That is an excellent story, Wagglebee, and it gives one reason a business can have to not provide a service. Marlowe gave one for lawyers the other day. They might simply not want to take a particular case or a particular kind of case.
I'll admit that I think race is a different issue. Race is my one holdout. There is something about a location that has a history of rejecting gingers, for instance, that would bother me. I wouldn't like a sign in a door that says, "No Gingers!" And the poor gingers could be living in an area where a majority feels negative toward gingers.
Where would they shop, eat, whatever?
In a big city, there'd be plenty of other businesses the gingers or their friends could shop at, and the ginger-haters would suffer in their business because of it. But in some small towns, that ginger-hating group could comprise the entire town.
But RACE is NOT a choice, a behavior, a whim. Race is among the highest order genetic typologies with zero deviation.
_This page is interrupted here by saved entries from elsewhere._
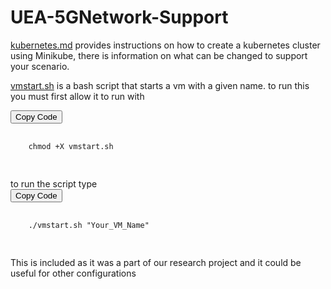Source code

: # UEA-5GNetwork-Support

[kubernetes.md](./kubernetes.md) provides instructions on how to create a kubernetes cluster
using Minikube, there is information on what can be changed to support your scenario.

[vmstart.sh](./vmstart.sh) is a bash script that starts a vm with a given name.
to run this you must first allow it to run with
<div>
    <button onclick="copyToClipboard()">Copy Code</button>
    <pre id="codeBlock">
    <code>
    chmod +X vmstart.sh
    </code>
    </pre>
</div>
to run the script type
<div>
    <button onclick="copyToClipboard()">Copy Code</button>
    <pre id="codeBlock">
    <code>
    ./vmstart.sh "Your_VM_Name"
    </code>
    </pre>
</div>

This is included as it was a part of our research project and it could be useful for other configurations
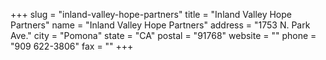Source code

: +++
slug = "inland-valley-hope-partners"
title = "Inland Valley Hope Partners"
name = "Inland Valley Hope Partners"
address = "1753 N. Park Ave."
city = "Pomona"
state = "CA"
postal = "91768"
website = ""
phone = "909 622-3806"
fax = ""
+++
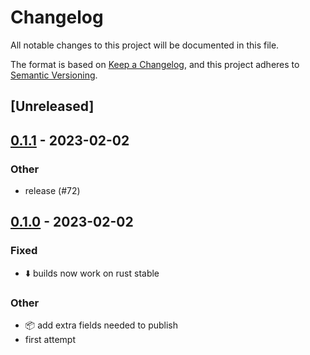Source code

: # Changelog
All notable changes to this project will be documented in this file.

The format is based on [Keep a Changelog](https://keepachangelog.com/en/1.0.0/),
and this project adheres to [Semantic Versioning](https://semver.org/spec/v2.0.0.html).

## [Unreleased]

## [0.1.1](https://github.com/paperclip-universe/apollo/compare/apollo-hyper-api-standard-v0.1.0...apollo-hyper-api-standard-v0.1.1) - 2023-02-02

### Other
- release (#72)

## [0.1.0](https://github.com/paperclip-universe/apollo/releases/tag/apollo-hyper-api-standard-v0.1.0) - 2023-02-02

### Fixed
- :arrow_down: builds now work on rust stable

### Other
- :package: add extra fields needed to publish
- first attempt
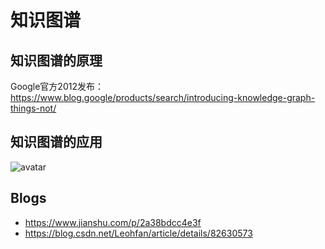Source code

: # 知识图谱

## 知识图谱的原理

Google官方2012发布：<https://www.blog.google/products/search/introducing-knowledge-graph-things-not/>

## 知识图谱的应用

![avatar](https://upload-images.jianshu.io/upload_images/3965088-df349a08c1dd4d33.png?imageMogr2/auto-orient/strip|imageView2/2/w/1015/format/webp)

## Blogs

- <https://www.jianshu.com/p/2a38bdcc4e3f>
- <https://blog.csdn.net/Leohfan/article/details/82630573>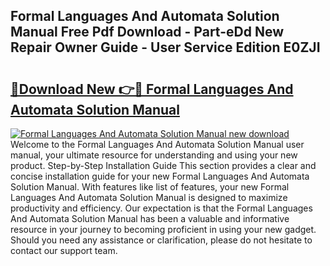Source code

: ## Formal Languages And Automata Solution Manual Free Pdf Download - Part-eDd New Repair Owner Guide - User Service Edition E0ZJI

# <h2><a href="http://bc67699.oget.top/?id=Formal+Languages+And+Automata+Solution+Manual">🔗Download New 👉🔴 Formal Languages And Automata Solution Manual</a></h2>

[![Formal Languages And Automata Solution Manual new download](https://i.imgur.com/5g1atiW.png)](http://bc67699.oget.top/?id=Formal+Languages+And+Automata+Solution+Manual)
Welcome to the Formal Languages And Automata Solution Manual user manual, your ultimate resource for understanding and using your new product. Step-by-Step Installation Guide This section provides a clear and concise installation guide for your new Formal Languages And Automata Solution Manual. With features like list of features, your new Formal Languages And Automata Solution Manual is designed to maximize productivity and efficiency. Our expectation is that the Formal Languages And Automata Solution Manual has been a valuable and informative resource in your journey to becoming proficient in using your new gadget. Should you need any assistance or clarification, please do not hesitate to contact our support team.
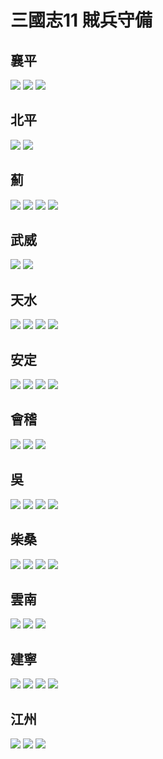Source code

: # 三國志11 賊兵守備
## 襄平
![](https://reganlu007.github.io/san11/rebel/%E8%A5%84%E5%B9%B31.jpg)
![](https://reganlu007.github.io/san11/rebel/%E8%A5%84%E5%B9%B32.jpg)
![](https://reganlu007.github.io/san11/rebel/%E8%A5%84%E5%B9%B33.jpg)

## 北平
![](https://reganlu007.github.io/san11/rebel/%E5%8C%97%E5%B9%B31.jpg)
![](https://reganlu007.github.io/san11/rebel/%E5%8C%97%E5%B9%B32.jpg)

## 薊
![](https://reganlu007.github.io/san11/rebel/%E8%96%8A1.jpg)
![](https://reganlu007.github.io/san11/rebel/%E8%96%8A2.jpg)
![](https://reganlu007.github.io/san11/rebel/%E8%96%8A3.jpg)
![](https://reganlu007.github.io/san11/rebel/%E8%96%8A4.jpg)

## 武威
![](https://reganlu007.github.io/san11/rebel/%E6%AD%A6%E5%A8%811.jpg)
![](https://reganlu007.github.io/san11/rebel/%E6%AD%A6%E5%A8%812.jpg)

## 天水
![](https://reganlu007.github.io/san11/rebel/%E5%A4%A9%E6%B0%B41.jpg)
![](https://reganlu007.github.io/san11/rebel/%E5%A4%A9%E6%B0%B42.jpg)
![](https://reganlu007.github.io/san11/rebel/%E5%A4%A9%E6%B0%B43.jpg)
![](https://reganlu007.github.io/san11/rebel/%E5%A4%A9%E6%B0%B44.jpg)

## 安定
![](https://reganlu007.github.io/san11/rebel/%E5%AE%89%E5%AE%9A1.jpg)
![](https://reganlu007.github.io/san11/rebel/%E5%AE%89%E5%AE%9A2.jpg)
![](https://reganlu007.github.io/san11/rebel/%E5%AE%89%E5%AE%9A3.jpg)
![](https://reganlu007.github.io/san11/rebel/%E5%AE%89%E5%AE%9A4.jpg)

## 會稽
![](https://reganlu007.github.io/san11/rebel/%E6%9C%83%E7%A8%BD1.jpg)
![](https://reganlu007.github.io/san11/rebel/%E6%9C%83%E7%A8%BD2.jpg)
![](https://reganlu007.github.io/san11/rebel/%E6%9C%83%E7%A8%BD3.jpg)

## 吳
![](https://reganlu007.github.io/san11/rebel/%E5%90%B31.jpg)
![](https://reganlu007.github.io/san11/rebel/%E5%90%B32.jpg)
![](https://reganlu007.github.io/san11/rebel/%E5%90%B33.jpg)
![](https://reganlu007.github.io/san11/rebel/%E5%90%B34.jpg)

## 柴桑
![](https://reganlu007.github.io/san11/rebel/%E6%9F%B4%E6%A1%911.jpg)
![](https://reganlu007.github.io/san11/rebel/%E6%9F%B4%E6%A1%912.jpg)
![](https://reganlu007.github.io/san11/rebel/%E6%9F%B4%E6%A1%913.jpg)
![](https://reganlu007.github.io/san11/rebel/%E6%9F%B4%E6%A1%914.jpg)

## 雲南
![](https://reganlu007.github.io/san11/rebel/%E9%9B%B2%E5%8D%971.jpg)
![](https://reganlu007.github.io/san11/rebel/%E9%9B%B2%E5%8D%972.jpg)
![](https://reganlu007.github.io/san11/rebel/%E9%9B%B2%E5%8D%973.jpg)

## 建寧
![](https://reganlu007.github.io/san11/rebel/%E5%BB%BA%E5%AF%A71.jpg)
![](https://reganlu007.github.io/san11/rebel/%E5%BB%BA%E5%AF%A72.jpg)
![](https://reganlu007.github.io/san11/rebel/%E5%BB%BA%E5%AF%A73.jpg)
![](https://reganlu007.github.io/san11/rebel/%E5%BB%BA%E5%AF%A74.jpg)

## 江州
![](https://reganlu007.github.io/san11/rebel/%E6%B1%9F%E5%B7%9E1.jpg)
![](https://reganlu007.github.io/san11/rebel/%E6%B1%9F%E5%B7%9E2.jpg)
![](https://reganlu007.github.io/san11/rebel/%E6%B1%9F%E5%B7%9E3.jpg)
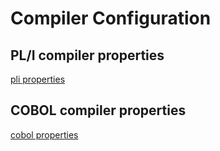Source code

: # Compiler Configuration

## PL/I compiler properties

[pli properties](https://github.com/IBM/dbb-zappbuild/tree/main/samples/application-conf#pliproperties)

## COBOL compiler properties

[cobol properties](https://github.com/IBM/dbb-zappbuild/tree/main/samples/application-conf#cobolproperties)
I'll admit that I think race is a different issue. Race is my one holdout. There is something about a location that has a history of rejecting gingers, for instance, that would bother me. I wouldn't like a sign in a door that says, "No Gingers!" And the poor gingers could be living in an area where a majority feels negative toward gingers.
Of course race is different, unfortunately the left wants to characterize everything as a form of racism even when it isn't.
Race is a poor analogy altogether, not only because one cannot choose his race, but also because with Jim Crow laws the issue was public accommodation: if you sell X to the public, then sell X to anyone.
Gay people have rights too. Americans sense that deeply; the moment a legislation reminds them of Jim Crow refusing people to buy a sandwich, they do not support it. Religion freedom is threatened not because a commodity, ordinarily for sale, is refused to the gays, but because the merchant is forced to associate with an event he abhors.